Stored records
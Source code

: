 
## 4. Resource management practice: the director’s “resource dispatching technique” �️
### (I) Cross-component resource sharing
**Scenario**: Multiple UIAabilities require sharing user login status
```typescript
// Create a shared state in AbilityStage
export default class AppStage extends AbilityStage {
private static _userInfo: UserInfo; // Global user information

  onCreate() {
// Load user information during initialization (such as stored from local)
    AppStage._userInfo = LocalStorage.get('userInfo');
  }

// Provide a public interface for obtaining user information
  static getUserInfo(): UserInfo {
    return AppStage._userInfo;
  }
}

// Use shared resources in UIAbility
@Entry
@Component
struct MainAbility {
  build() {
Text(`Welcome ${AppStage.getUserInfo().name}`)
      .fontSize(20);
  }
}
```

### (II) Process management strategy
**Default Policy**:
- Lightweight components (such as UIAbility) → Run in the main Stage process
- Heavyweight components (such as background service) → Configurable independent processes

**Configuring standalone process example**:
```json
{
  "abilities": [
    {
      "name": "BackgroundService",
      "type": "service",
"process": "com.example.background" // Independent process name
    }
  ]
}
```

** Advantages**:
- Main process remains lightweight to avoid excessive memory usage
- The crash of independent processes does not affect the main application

Problem: A complete, exact copy of the records is what is needed.

Solution to this exercise:
Source code

: 
## 4. Resource management practice: the director’s “resource dispatching technique” �️
### (I) Cross-component resource sharing
**Scenario**: Multiple UIAabilities require sharing user login status
```typescript
// Create a shared state in AbilityStage
export default class AppStage extends AbilityStage {
private static _userInfo: UserInfo; // Global user information

  onCreate() {
// Load user information during initialization (such as stored from local)
    AppStage._userInfo = LocalStorage.get('userInfo');
  }

// Provide a public interface for obtaining user information
  static getUserInfo(): UserInfo {
    return AppStage._userInfo;
  }
}

// Use shared resources in UIAbility
@Entry
@Component
struct MainAbility {
  build() {
Text(`Welcome ${AppStage.getUserInfo().name}`)
      .fontSize(20);
  }
}
```

### (II) Process management strategy
**Default Policy**:
- Lightweight components (such as UIAbility) → Run in the main Stage process
- Heavyweight components (such as background service) → Configurable independent processes

**Configuring standalone process example**:
```json
{
  "abilities": [
    {
      "name": "BackgroundService",
      "type": "service",
"process": "com.example.background" // Independent process name
    }
  ]
}
```

** Advantages**:
- Main process remains lightweight to avoid excessive memory usage
- The crash of independent processes does not affect the main application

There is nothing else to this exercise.